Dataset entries
----

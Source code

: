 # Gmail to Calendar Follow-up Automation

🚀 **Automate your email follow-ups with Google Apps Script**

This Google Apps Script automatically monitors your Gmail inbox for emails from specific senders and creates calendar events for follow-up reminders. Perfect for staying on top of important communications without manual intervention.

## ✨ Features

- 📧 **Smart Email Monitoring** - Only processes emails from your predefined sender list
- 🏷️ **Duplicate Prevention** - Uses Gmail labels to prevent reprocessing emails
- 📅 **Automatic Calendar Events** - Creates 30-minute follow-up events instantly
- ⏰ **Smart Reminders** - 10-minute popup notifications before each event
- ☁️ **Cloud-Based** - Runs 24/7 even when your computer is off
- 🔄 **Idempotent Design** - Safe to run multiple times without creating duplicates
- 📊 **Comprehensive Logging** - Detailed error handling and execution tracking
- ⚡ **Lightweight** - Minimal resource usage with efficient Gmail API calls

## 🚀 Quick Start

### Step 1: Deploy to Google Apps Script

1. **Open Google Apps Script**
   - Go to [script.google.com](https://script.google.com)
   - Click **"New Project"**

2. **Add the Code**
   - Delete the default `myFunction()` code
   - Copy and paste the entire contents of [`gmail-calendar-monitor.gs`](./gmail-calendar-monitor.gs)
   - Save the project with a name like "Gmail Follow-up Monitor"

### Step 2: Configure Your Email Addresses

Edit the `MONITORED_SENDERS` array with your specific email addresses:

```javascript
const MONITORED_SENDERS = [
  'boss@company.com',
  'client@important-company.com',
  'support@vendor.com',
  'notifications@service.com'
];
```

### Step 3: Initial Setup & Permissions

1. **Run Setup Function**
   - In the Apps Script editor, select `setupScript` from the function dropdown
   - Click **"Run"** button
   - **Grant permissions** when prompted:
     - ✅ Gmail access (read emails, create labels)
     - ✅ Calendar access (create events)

----

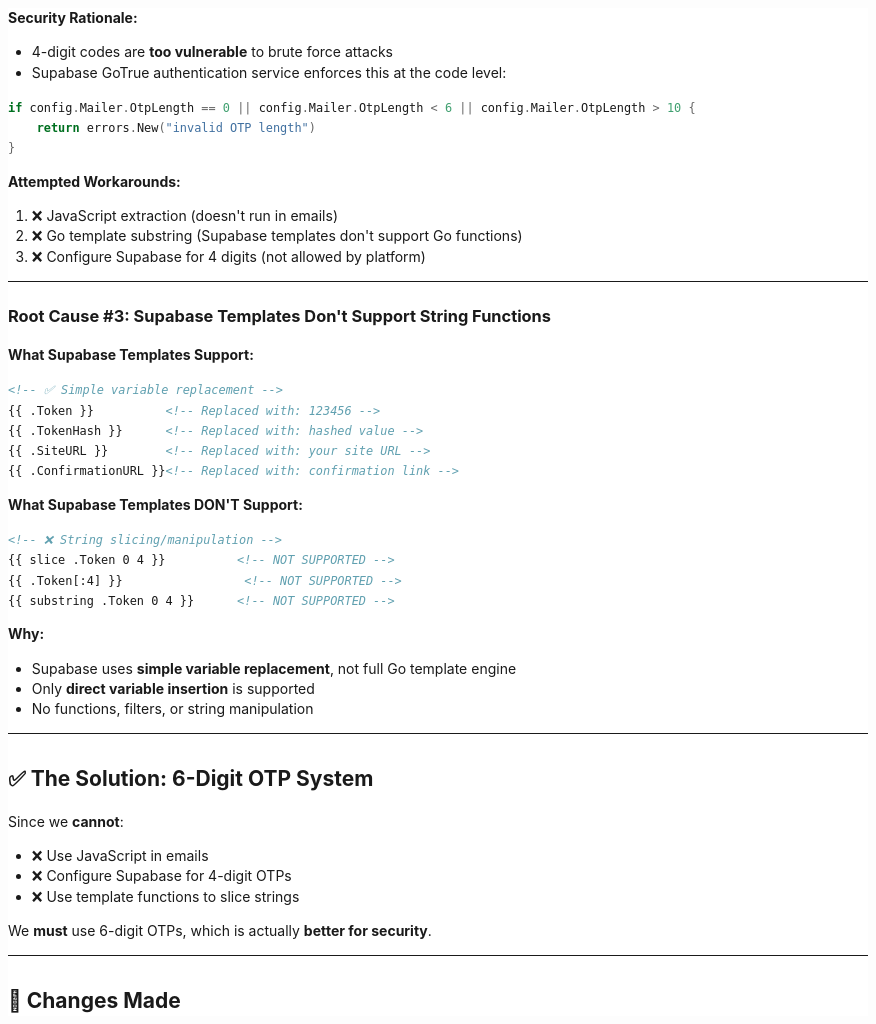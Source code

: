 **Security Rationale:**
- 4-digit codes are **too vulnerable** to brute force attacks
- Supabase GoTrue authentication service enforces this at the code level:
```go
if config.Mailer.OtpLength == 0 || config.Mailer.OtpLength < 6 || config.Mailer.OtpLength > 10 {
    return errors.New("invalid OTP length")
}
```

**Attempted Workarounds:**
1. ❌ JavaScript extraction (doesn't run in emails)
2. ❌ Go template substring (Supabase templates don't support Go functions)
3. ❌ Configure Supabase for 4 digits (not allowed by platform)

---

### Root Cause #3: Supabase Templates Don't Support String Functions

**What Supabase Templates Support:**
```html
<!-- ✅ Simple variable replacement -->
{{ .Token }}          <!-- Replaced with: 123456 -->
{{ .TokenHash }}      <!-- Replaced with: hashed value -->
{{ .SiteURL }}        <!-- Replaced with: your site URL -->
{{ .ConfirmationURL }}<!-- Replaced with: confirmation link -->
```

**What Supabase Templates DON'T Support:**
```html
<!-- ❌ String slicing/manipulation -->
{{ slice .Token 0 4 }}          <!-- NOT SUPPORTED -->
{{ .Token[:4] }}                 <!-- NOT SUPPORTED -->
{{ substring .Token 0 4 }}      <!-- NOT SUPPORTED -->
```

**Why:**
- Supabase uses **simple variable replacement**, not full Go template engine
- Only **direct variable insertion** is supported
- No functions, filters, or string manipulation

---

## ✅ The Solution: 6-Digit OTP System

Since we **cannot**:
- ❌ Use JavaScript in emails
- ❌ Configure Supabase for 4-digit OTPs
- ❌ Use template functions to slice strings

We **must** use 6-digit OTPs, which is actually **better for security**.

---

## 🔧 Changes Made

----

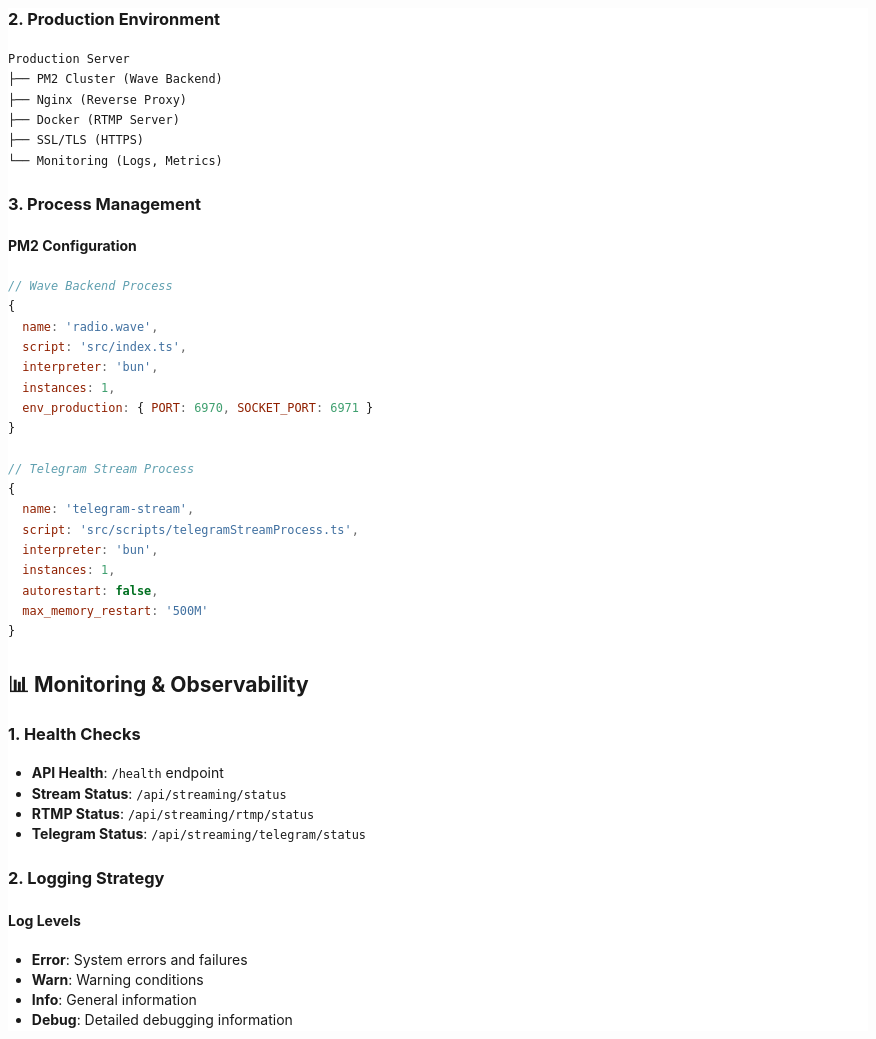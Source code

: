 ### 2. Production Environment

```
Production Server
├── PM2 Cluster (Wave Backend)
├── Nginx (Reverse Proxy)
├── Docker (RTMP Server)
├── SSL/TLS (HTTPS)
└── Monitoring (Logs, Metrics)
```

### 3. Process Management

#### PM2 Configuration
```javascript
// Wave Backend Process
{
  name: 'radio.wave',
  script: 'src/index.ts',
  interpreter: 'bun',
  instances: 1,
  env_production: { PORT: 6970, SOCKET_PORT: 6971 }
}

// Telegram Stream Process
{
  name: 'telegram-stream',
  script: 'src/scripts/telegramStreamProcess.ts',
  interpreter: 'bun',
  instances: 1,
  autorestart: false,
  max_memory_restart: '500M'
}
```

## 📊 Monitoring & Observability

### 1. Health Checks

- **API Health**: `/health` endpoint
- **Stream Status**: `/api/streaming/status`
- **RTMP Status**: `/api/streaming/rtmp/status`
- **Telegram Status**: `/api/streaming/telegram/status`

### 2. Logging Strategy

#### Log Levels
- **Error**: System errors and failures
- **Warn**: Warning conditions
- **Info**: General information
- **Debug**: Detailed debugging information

----

> [REQUIRED ACTION]:
What are the lines above, starting at the one with "## ✨ Features" and ending at the one with "- ✅ Calendar access (create events)"? Give them again exactly, and only them.

> [RESULT BELOW]:
## ✨ Features

- 📧 **Smart Email Monitoring** - Only processes emails from your predefined sender list
- 🏷️ **Duplicate Prevention** - Uses Gmail labels to prevent reprocessing emails
- 📅 **Automatic Calendar Events** - Creates 30-minute follow-up events instantly
- ⏰ **Smart Reminders** - 10-minute popup notifications before each event
- ☁️ **Cloud-Based** - Runs 24/7 even when your computer is off
- 🔄 **Idempotent Design** - Safe to run multiple times without creating duplicates
- 📊 **Comprehensive Logging** - Detailed error handling and execution tracking
- ⚡ **Lightweight** - Minimal resource usage with efficient Gmail API calls

## 🚀 Quick Start

### Step 1: Deploy to Google Apps Script

1. **Open Google Apps Script**
   - Go to [script.google.com](https://script.google.com)
   - Click **"New Project"**

2. **Add the Code**
   - Delete the default `myFunction()` code
   - Copy and paste the entire contents of [`gmail-calendar-monitor.gs`](./gmail-calendar-monitor.gs)
   - Save the project with a name like "Gmail Follow-up Monitor"

### Step 2: Configure Your Email Addresses

Edit the `MONITORED_SENDERS` array with your specific email addresses:

```javascript
const MONITORED_SENDERS = [
  'boss@company.com',
  'client@important-company.com',
  'support@vendor.com',
  'notifications@service.com'
];
```

### Step 3: Initial Setup & Permissions

1. **Run Setup Function**
   - In the Apps Script editor, select `setupScript` from the function dropdown
   - Click **"Run"** button
   - **Grant permissions** when prompted:
     - ✅ Gmail access (read emails, create labels)
     - ✅ Calendar access (create events)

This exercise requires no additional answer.